[Instructions for the task] All of the data below should be copied exactly as it stands.

[Material for this task]
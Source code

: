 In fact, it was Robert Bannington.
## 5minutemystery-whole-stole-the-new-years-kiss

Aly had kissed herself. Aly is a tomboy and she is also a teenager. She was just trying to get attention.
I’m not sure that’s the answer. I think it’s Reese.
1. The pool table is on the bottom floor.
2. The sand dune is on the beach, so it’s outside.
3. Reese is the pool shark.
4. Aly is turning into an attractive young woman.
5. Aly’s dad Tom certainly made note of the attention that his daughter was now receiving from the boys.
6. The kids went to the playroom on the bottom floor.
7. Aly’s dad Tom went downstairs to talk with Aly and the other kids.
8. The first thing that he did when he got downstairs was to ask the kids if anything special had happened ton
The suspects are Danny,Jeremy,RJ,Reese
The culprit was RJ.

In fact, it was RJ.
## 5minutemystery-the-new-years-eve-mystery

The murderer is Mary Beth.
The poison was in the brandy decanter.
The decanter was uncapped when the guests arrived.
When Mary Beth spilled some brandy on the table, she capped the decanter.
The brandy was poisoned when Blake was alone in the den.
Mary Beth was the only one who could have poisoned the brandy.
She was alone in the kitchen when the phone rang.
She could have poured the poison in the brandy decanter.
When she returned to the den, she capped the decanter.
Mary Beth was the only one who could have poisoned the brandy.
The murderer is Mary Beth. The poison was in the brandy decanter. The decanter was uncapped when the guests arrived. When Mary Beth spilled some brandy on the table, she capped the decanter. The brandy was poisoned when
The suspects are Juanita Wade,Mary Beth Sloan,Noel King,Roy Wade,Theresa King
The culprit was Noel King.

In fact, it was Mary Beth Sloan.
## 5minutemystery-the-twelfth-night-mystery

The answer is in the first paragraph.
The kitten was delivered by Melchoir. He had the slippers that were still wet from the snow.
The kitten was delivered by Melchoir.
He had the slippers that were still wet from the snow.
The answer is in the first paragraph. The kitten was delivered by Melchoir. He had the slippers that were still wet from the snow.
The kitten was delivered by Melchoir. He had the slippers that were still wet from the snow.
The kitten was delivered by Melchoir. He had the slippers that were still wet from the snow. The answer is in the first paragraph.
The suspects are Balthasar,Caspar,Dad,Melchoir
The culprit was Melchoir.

[Answer space]
Source code

: In fact, it was Robert Bannington.
## 5minutemystery-whole-stole-the-new-years-kiss

Aly had kissed herself. Aly is a tomboy and she is also a teenager. She was just trying to get attention.
I’m not sure that’s the answer. I think it’s Reese.
1. The pool table is on the bottom floor.
2. The sand dune is on the beach, so it’s outside.
3. Reese is the pool shark.
4. Aly is turning into an attractive young woman.
5. Aly’s dad Tom certainly made note of the attention that his daughter was now receiving from the boys.
6. The kids went to the playroom on the bottom floor.
7. Aly’s dad Tom went downstairs to talk with Aly and the other kids.
8. The first thing that he did when he got downstairs was to ask the kids if anything special had happened ton
The suspects are Danny,Jeremy,RJ,Reese
The culprit was RJ.

In fact, it was RJ.
## 5minutemystery-the-new-years-eve-mystery

The murderer is Mary Beth.
The poison was in the brandy decanter.
The decanter was uncapped when the guests arrived.
When Mary Beth spilled some brandy on the table, she capped the decanter.
The brandy was poisoned when Blake was alone in the den.
Mary Beth was the only one who could have poisoned the brandy.
She was alone in the kitchen when the phone rang.
She could have poured the poison in the brandy decanter.
When she returned to the den, she capped the decanter.
Mary Beth was the only one who could have poisoned the brandy.
The murderer is Mary Beth. The poison was in the brandy decanter. The decanter was uncapped when the guests arrived. When Mary Beth spilled some brandy on the table, she capped the decanter. The brandy was poisoned when
The suspects are Juanita Wade,Mary Beth Sloan,Noel King,Roy Wade,Theresa King
The culprit was Noel King.

In fact, it was Mary Beth Sloan.
## 5minutemystery-the-twelfth-night-mystery

The answer is in the first paragraph.
The kitten was delivered by Melchoir. He had the slippers that were still wet from the snow.
The kitten was delivered by Melchoir.
He had the slippers that were still wet from the snow.
The answer is in the first paragraph. The kitten was delivered by Melchoir. He had the slippers that were still wet from the snow.
The kitten was delivered by Melchoir. He had the slippers that were still wet from the snow.
The kitten was delivered by Melchoir. He had the slippers that were still wet from the snow. The answer is in the first paragraph.
The suspects are Balthasar,Caspar,Dad,Melchoir
The culprit was Melchoir.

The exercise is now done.